Veu aussy l'arrest de la court de Parlement de Bordeaulx du XIIe jour de juillet dernier, donné après avoir oy le rapport de Me Thibauld de Camarin, conseiller en ladicte court, commissaire par elle depputé pour aller au païs de Périgord, pour rechercher les moyens d'appaiser les soubzlèvemens populaires, l'ecdit du mois d'aoust mvc quatre-vingts quinze, par lequel Sa Majesté auroit octroyé pardon général desdictz soubzlèvemens.

Le Roy en son Conseil, voulant que la mémoire des choses passées demeure ensevelye et réduire son peuple par doulceur et clémence à l'obéissance qu'il luy doit, ayant esgard à ladicte requeste, a ordonné et ordonne que toutes les poursuictes criminelles et recherches que son procureur général et autres particulliers pourroient faire pour raison desdictz soubzlèvemens, assemblées, portz d'armes et excès commis par voye d'hostillité, demeureront estainctes, abollyes et assopies, faict deffenses à sondict procureur général, ses substitutz et à tous particulliers en faire cy-après aucune recherche, et à sa court de Parlement et à tous autres ses juges et officiers d'en prendre congnoissance sur peyne de nullité de toutes proceddures et de tous despens, dommages et intérestz.

(Archives nationales, E 1b, fol. 132.)

pp. 291-297

JUSTICE DU PRIEURÉ DE BUSSIÈRE BADIL.

 

Comme préliminaire, j'ai cru utile de rappeler en quelques mots ce qu'était la justice féodale.
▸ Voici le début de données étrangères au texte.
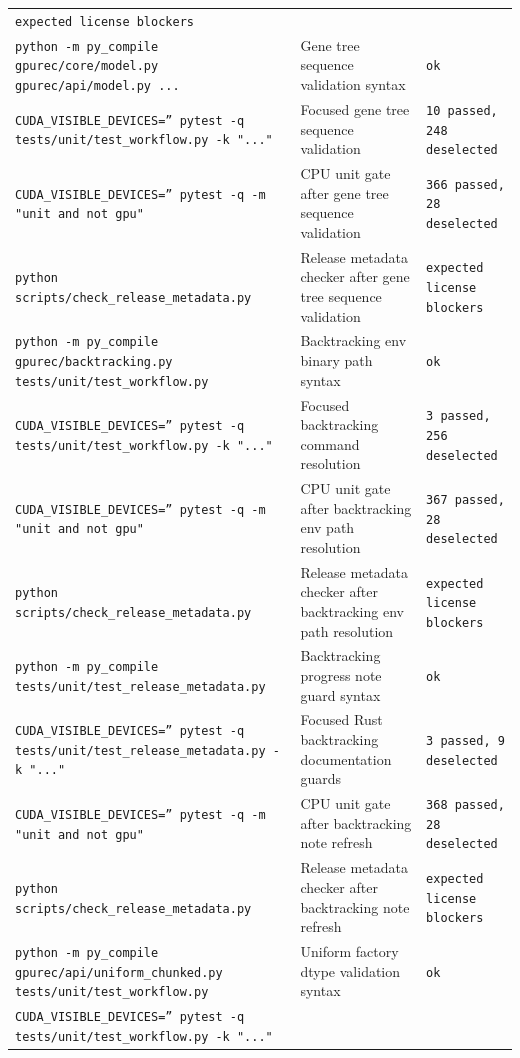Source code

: \documentclass[11pt]{article}
\begin{document}
\begin{center}
\begin{tabular}{lll}
\texttt{expected license blockers} \\
\texttt{python -m py\_compile gpurec/core/model.py gpurec/api/model.py ...} &
Gene tree sequence validation syntax &
\texttt{ok} \\
\texttt{CUDA\_VISIBLE\_DEVICES='' pytest -q tests/unit/test\_workflow.py -k "..."} &
Focused gene tree sequence validation &
\texttt{10 passed, 248 deselected} \\
\texttt{CUDA\_VISIBLE\_DEVICES='' pytest -q -m "unit and not gpu"} &
CPU unit gate after gene tree sequence validation &
\texttt{366 passed, 28 deselected} \\
\texttt{python scripts/check\_release\_metadata.py} &
Release metadata checker after gene tree sequence validation &
\texttt{expected license blockers} \\
\texttt{python -m py\_compile gpurec/backtracking.py tests/unit/test\_workflow.py} &
Backtracking env binary path syntax &
\texttt{ok} \\
\texttt{CUDA\_VISIBLE\_DEVICES='' pytest -q tests/unit/test\_workflow.py -k "..."} &
Focused backtracking command resolution &
\texttt{3 passed, 256 deselected} \\
\texttt{CUDA\_VISIBLE\_DEVICES='' pytest -q -m "unit and not gpu"} &
CPU unit gate after backtracking env path resolution &
\texttt{367 passed, 28 deselected} \\
\texttt{python scripts/check\_release\_metadata.py} &
Release metadata checker after backtracking env path resolution &
\texttt{expected license blockers} \\
\texttt{python -m py\_compile tests/unit/test\_release\_metadata.py} &
Backtracking progress note guard syntax &
\texttt{ok} \\
\texttt{CUDA\_VISIBLE\_DEVICES='' pytest -q tests/unit/test\_release\_metadata.py -k "..."} &
Focused Rust backtracking documentation guards &
\texttt{3 passed, 9 deselected} \\
\texttt{CUDA\_VISIBLE\_DEVICES='' pytest -q -m "unit and not gpu"} &
CPU unit gate after backtracking note refresh &
\texttt{368 passed, 28 deselected} \\
\texttt{python scripts/check\_release\_metadata.py} &
Release metadata checker after backtracking note refresh &
\texttt{expected license blockers} \\
\texttt{python -m py\_compile gpurec/api/uniform\_chunked.py tests/unit/test\_workflow.py} &
Uniform factory dtype validation syntax &
\texttt{ok} \\
\texttt{CUDA\_VISIBLE\_DEVICES='' pytest -q tests/unit/test\_workflow.py -k "..."} &

\end{tabular}
\end{center}
\end{document}
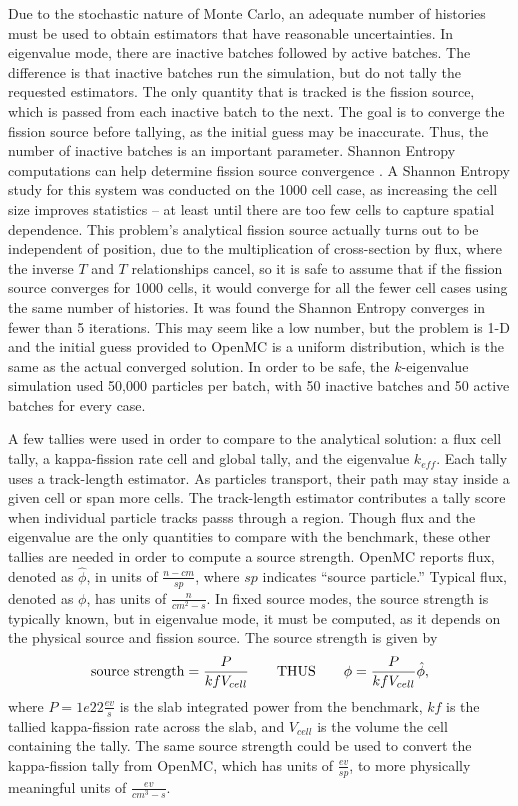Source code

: \documentclass[letterpaper]{mc2023}
\begin{document}
Due to the stochastic nature of Monte Carlo, an adequate number of histories must be used to obtain estimators that have reasonable
uncertainties. In eigenvalue mode, there are inactive batches followed by active batches. The difference is that inactive batches run
the simulation, but do not tally the requested estimators. The only quantity that is tracked is the fission source, which is passed from
each inactive batch to the next. The goal is to converge the fission source before tallying, as the initial guess may be inaccurate.
Thus, the number of inactive batches is an important parameter. Shannon Entropy computations can help determine fission source convergence
\cite{brown-entropy-2006}. A Shannon Entropy study for this system was conducted on the 1000 cell case, as increasing the cell size
improves statistics -- at least until there are too few cells to capture spatial dependence. This problem's analytical fission source
actually turns out to be independent of position, due to the multiplication of cross-section by flux, where the inverse $T$ and $T$
relationships cancel, so it is safe to assume that if the fission source converges for 1000 cells, it would converge for all the fewer
cell cases using the same number of histories. It was found the Shannon Entropy converges in fewer than 5 iterations. This may seem
like a low number, but the problem is 1-D and the initial guess provided to OpenMC is a uniform distribution, which is the same as the
actual converged solution. In order to be safe, the $k$-eigenvalue simulation used 50,000 particles per batch, with 50 inactive batches
and 50 active batches for every case.

A few tallies were used in order to compare to the analytical solution: a flux cell tally, a kappa-fission rate cell and global tally,
and the eigenvalue $k_{eff}$. Each tally uses a track-length estimator. As particles transport, their path may stay inside a given cell
or span more cells. The track-length estimator contributes a tally score when individual particle tracks passs through a region. Though
flux and the eigenvalue are the only quantities to compare with the benchmark, these other tallies are needed in order to compute a
source strength. OpenMC reports flux, denoted as $\hat{\phi}$, in units of $\frac{n-cm}{sp}$, where $sp$ indicates ``source particle.''
Typical flux, denoted as $\phi$, has units of $\frac{n}{cm^2-s}$. In fixed source modes, the source strength is typically known, but in
eigenvalue mode, it must be computed, as it depends on the physical source and fission source. The source strength is given by
\begin{equation} \label{eq:source_strength}
   \text{source strength} = \frac{P}{kf V_{cell}} \qquad \text{THUS} \qquad \phi = \frac{P}{kf V_{cell} }\hat{\phi},
\end{equation}
where $P=1e22 \frac{ev}{s}$ is the slab integrated power from the benchmark, $kf$ is the tallied kappa-fission rate across the slab,
and $V_{cell}$ is the volume the cell containing the tally. The same source strength could be used to convert the kappa-fission tally from
OpenMC, which has units of $\frac{ev}{sp}$, to more physically meaningful units of $\frac{ev}{cm^3-s}$.
\end{document}
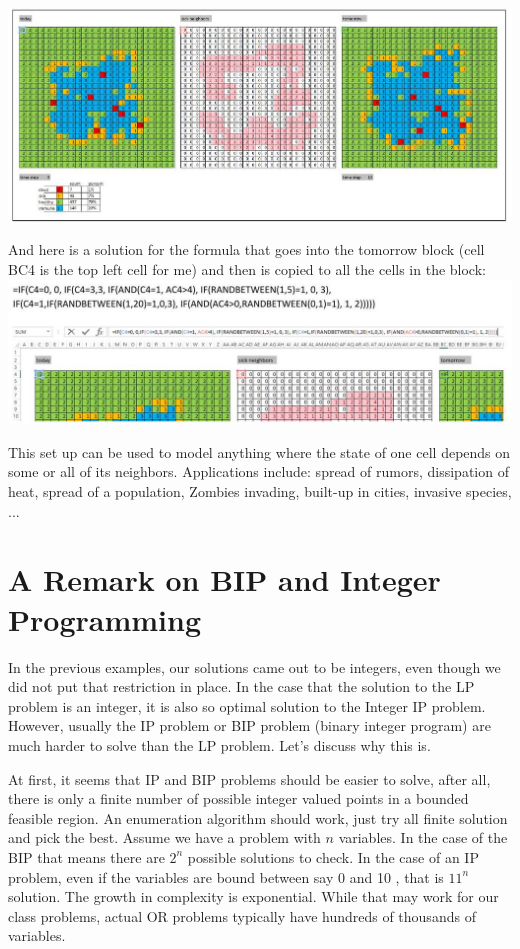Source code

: \documentclass[10pt]{article}
\begin{document}
\includegraphics[max width=\textwidth]{2022_07_05_5945264bba2a5f6ba667g-25}

And here is a solution for the formula that goes into the tomorrow block (cell BC4 is the top left cell for me) and then is copied to all the cells in the block:\\

\includegraphics[max width=\textwidth]{2022_07_05_5945264bba2a5f6ba667g-25(1)}

This set up can be used to model anything where the state of one cell depends on some or all of its neighbors. Applications include: spread of rumors, dissipation of heat, spread of a population, Zombies invading, built-up in cities, invasive species, ...



\section{A Remark on BIP and Integer Programming}
In the previous examples, our solutions came out to be integers, even though we did not put that restriction in place. In the case that the solution to the LP problem is an integer, it is also so optimal solution to the Integer IP problem. However, usually the IP problem or BIP problem (binary integer program) are much harder to solve than the LP problem. Let's discuss why this is.

At first, it seems that IP and BIP problems should be easier to solve, after all, there is only a finite number of possible integer valued points in a bounded feasible region. An enumeration algorithm should work, just try all finite solution and pick the best. Assume we have a problem with $n$ variables. In the case of the BIP that means there are $2^{n}$ possible solutions to check. In the case of an IP problem, even if the variables are bound between say 0 and 10 , that is $11^{n}$ solution. The growth in complexity is exponential. While that may work for our class problems, actual OR problems typically have hundreds of thousands of variables.
\end{document}
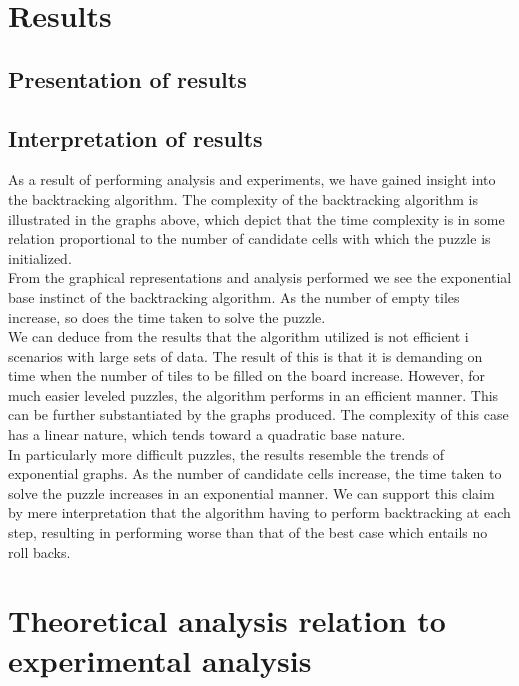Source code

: \documentclass[12pt]{article}
\begin{document}
\section{Results}
\subsection{Presentation of results}
\subsection{Interpretation of results}
\begin{flushleft}
As a result of performing analysis and experiments, we have gained insight into the backtracking algorithm. The complexity of the backtracking algorithm is illustrated in the graphs above, which depict that the time complexity is in some relation proportional to the number of candidate cells with which the puzzle is initialized. 
\\
From the graphical representations and analysis performed we see the exponential base instinct of the backtracking algorithm. As the number of empty tiles increase, so does the time taken to solve the puzzle. \\

We can deduce from the results that the algorithm utilized is not efficient i scenarios with large sets of data. The result of this is that it is demanding on time when the number of tiles to be filled on the board increase. However, for much easier leveled puzzles, the algorithm performs in an efficient manner. This can be further substantiated by the graphs produced. The complexity of this case has a linear nature, which tends toward a quadratic base nature. \\

In particularly more difficult puzzles, the results resemble the trends of exponential graphs. As the number of candidate cells increase, the time taken to solve the puzzle increases in an exponential manner. We can support this claim by mere interpretation that the algorithm having to perform backtracking at each step, resulting in performing worse than that of the best case which entails no roll backs. 
\end{flushleft}
\section{Theoretical analysis relation to experimental analysis}
\end{document}

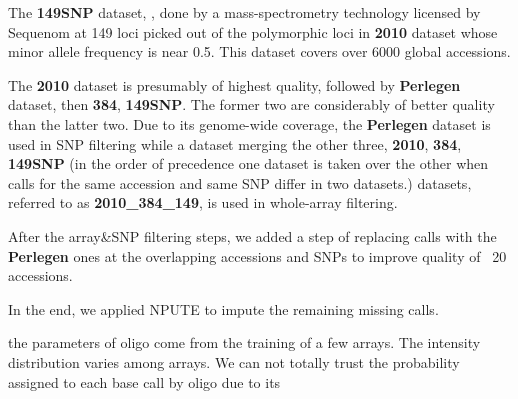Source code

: \documentclass[a4paper,10pt]{article}
\begin{document}
The \textbf{149SNP} dataset, \cite{...}, done by a mass-spectrometry technology licensed by Sequenom at 149 loci picked out of the polymorphic loci in \textbf{2010} dataset whose minor allele frequency is near 0.5. This dataset covers over 6000 global accessions.

The \textbf{2010} dataset is presumably of highest quality, followed by \textbf{Perlegen} dataset, then \textbf{384}, \textbf{149SNP}. The former two are considerably of better quality than the latter two. Due to its genome-wide coverage, the \textbf{Perlegen} dataset is used in SNP filtering while a dataset merging the other three, \textbf{2010}, \textbf{384}, \textbf{149SNP} (in the order of precedence one dataset is taken over the other when calls for the same accession and same SNP differ in two datasets.) datasets, referred to as \textbf{2010_384_149}, is used in whole-array filtering.

After the array&SNP filtering steps, we added a step of replacing calls with the \textbf{Perlegen} ones at the overlapping accessions and SNPs to improve quality of ~20 accessions.

In the end, we applied NPUTE \cite{} to impute the remaining missing calls.

the parameters of oligo come from the training of a few arrays. The intensity distribution varies among arrays.
We can not totally trust the probability assigned to each base call by oligo due to its 
\end{document}
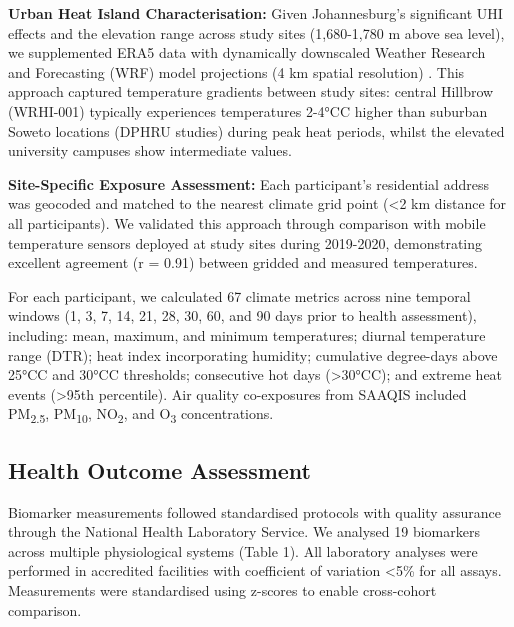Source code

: \documentclass[11pt,a4paper]{article}
\newcommand{\degrees}{°C}
\begin{document}
\textbf{Urban Heat Island Characterisation:} Given Johannesburg's significant UHI effects and the elevation range across study sites (1,680-1,780 m above sea level), we supplemented ERA5 data with dynamically downscaled Weather Research and Forecasting (WRF) model projections (4 km spatial resolution) \citep{Skamarock2019}. This approach captured temperature gradients between study sites: central Hillbrow (WRHI-001) typically experiences temperatures 2-4\degrees C higher than suburban Soweto locations (DPHRU studies) during peak heat periods, whilst the elevated university campuses show intermediate values.

\textbf{Site-Specific Exposure Assessment:} Each participant's residential address was geocoded and matched to the nearest climate grid point (<2 km distance for all participants). We validated this approach through comparison with mobile temperature sensors deployed at study sites during 2019-2020, demonstrating excellent agreement (r = 0.91) between gridded and measured temperatures.

For each participant, we calculated 67 climate metrics across nine temporal windows (1, 3, 7, 14, 21, 28, 30, 60, and 90 days prior to health assessment), including: mean, maximum, and minimum temperatures; diurnal temperature range (DTR); heat index incorporating humidity; cumulative degree-days above 25\degrees C and 30\degrees C thresholds; consecutive hot days (>30\degrees C); and extreme heat events (>95th percentile). Air quality co-exposures from SAAQIS included PM\textsubscript{2.5}, PM\textsubscript{10}, NO\textsubscript{2}, and O\textsubscript{3} concentrations.

\subsection{Health Outcome Assessment}

Biomarker measurements followed standardised protocols with quality assurance through the National Health Laboratory Service. We analysed 19 biomarkers across multiple physiological systems (Table 1). All laboratory analyses were performed in accredited facilities with coefficient of variation <5\% for all assays. Measurements were standardised using z-scores to enable cross-cohort comparison.
\end{document}
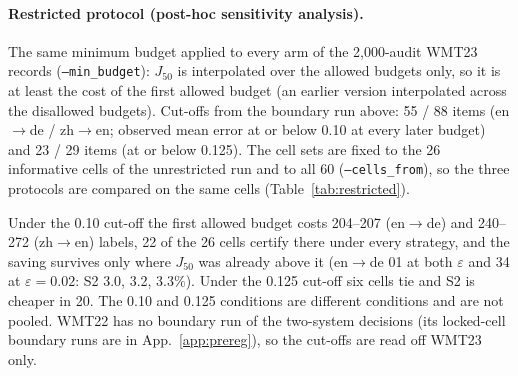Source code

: \documentclass[11pt]{article}
\newcommand{\eps}{\varepsilon}
\newcommand{\Jt}{J_{50}}
\begin{document}
\paragraph{Restricted protocol (post-hoc sensitivity analysis).} The same minimum budget applied to every arm of
the 2,000-audit WMT23 records (\texttt{--min\_budget}): $\Jt$ is interpolated over the allowed budgets only, so it is
at least the cost of the first allowed budget (an earlier version interpolated across the disallowed budgets).
Cut-offs from the boundary run above: 55 / 88 items (en$\to$de / zh$\to$en; observed mean error at or below 0.10 at
every later budget) and 23 / 29 items (at or below 0.125). The cell sets are fixed to the 26 informative cells of the
unrestricted run and to all 60 (\texttt{--cells\_from}), so the three protocols are compared on the same cells (Table~\ref{tab:restricted}).
\begin{table}[t]\centering\footnotesize
{}
\caption{Post-hoc sensitivity analysis: the strategies under a protocol that issues no certificate below a minimum
post-pilot budget (en$\to$de / zh$\to$en items), the same rule for every strategy, on fixed cell sets. Means in points
of $\Jt$ with Monte-Carlo intervals (\texttt{S2\_vs\_S3\_wmt23\_n2000\_restricted*.md}).}\label{tab:restricted}
\end{table}
Under the
0.10 cut-off the first allowed budget costs 204--207 (en$\to$de) and 240--272 (zh$\to$en) labels, 22 of the 26 cells
certify there under every strategy, and the saving survives only where $\Jt$ was already above it (en$\to$de 01 at both
$\eps$ and 34 at $\eps=0.02$: S2 3.0, 3.2, 3.3\%). Under the 0.125 cut-off six cells tie and S2 is cheaper in 20. The
0.10 and 0.125 conditions are different conditions and are not pooled. WMT22 has no boundary run of the two-system
decisions (its locked-cell boundary runs are in App.~\ref{app:prereg}), so the cut-offs are read off WMT23 only.
\end{document}
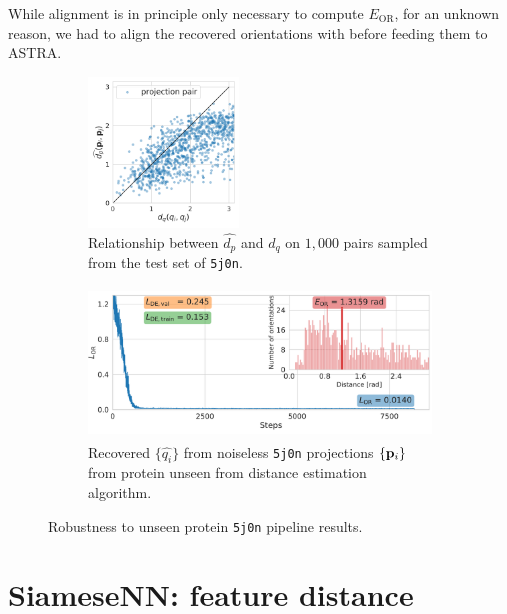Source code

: While alignment is in principle only necessary to compute $E_\text{OR}$, for an unknown reason, we had to align the recovered orientations with  before feeding them to ASTRA\@.

\begin{figure}[ht!]
    \centering
    \begin{subfigure}[b]{0.35\linewidth}
        \centering
        \includegraphics[height=4cm]{figures/dPdQ_5j0n_robustness_to_unseen.pdf}
        \caption{Relationship between $\widehat{d_p}$ and $d_q$ on $1,000$ pairs sampled from the test set of \texttt{5j0n}.}
    \end{subfigure}
    \hfill
    \begin{subfigure}[b]{0.60\linewidth}
        \centering
        \includegraphics[height=4cm]{figures/5j0n_ar_aa_robustness_to_unseen.pdf}
        \caption{Recovered $\{ \widehat{q_i} \}$ from noiseless \texttt{5j0n} projections $\{ \mathbf{p}_i \}$ from protein unseen from distance estimation algorithm.}
    \end{subfigure}
    \caption{%
        Robustness to unseen protein \texttt{5j0n} pipeline results.
    }\label{fig:robustness-to-unseen-pipeline}
\end{figure}

\section{SiameseNN: feature distance}\label{apx:siamese:feature-distance}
Dans le principe, la justice était rendue par les seigneurs eux-mêmes. Le droit de justice était, en effet, un des attributs de la souveraineté ; il lut donc conféré par les rois aux chefs militaires et autres qui devinrent plus tard seigneurs des terres que leur donnèrent les rois à titre de bénéfices. Ce droit, qui était d'abord personnel, devint par la suite héréditaire, comme les bénéfices.

A l'époque de la féodalité, il y avait deux sortes de justice, la justice rovale qui était rendue dans toute l'étendue du royaume et la justice seigneuriale qui était rendue par chaque seigneur dans l'étendue de ses terres. Nous ne nous occuperons que de la justice seigneuriale.

On distinguait trois degrés de justice seigneuriale qui étaient désignés sous les noms de haute, moyenne et basse justice. Le haut justicier, qui avait en même temps haute, moyenne et basse justice, connaissait de tous les délits et crimes commis sur l'étendue de son territoire, sauf les cas appelés royaux comme les crimes de lèse-majesté et de fausse monnaie. Pour punir ces crimes, il avait le droit de glaive, c'est-à dire il pouvait condamner au fouet, à la marque, aux galères et à la mort ; pour exercer ce droit, il devait avoir des prisons et pouvait faire élever des piloris et des gibets. Cette dernière construction, établie ordinairement au bord de la grande pouge ou grand chemin était appelée Justices; nom qui a traversé les siècles et qui est resté dans plusieurs endroits. Entre Varaignes et Bussière, un bois taillis situé au bord du grand chemin et à l'embranchement des routes de Bussière, Montbron, Varaignes et Soudat est encore appelé : « aux Justices. » Plus un gibet avait de piliers, plus le seigneur était puissant ; ainsi le comte pouvait faire élever un gibet a six piliers, le baron avait droit à quatre, et le seigneur châtelain à trois.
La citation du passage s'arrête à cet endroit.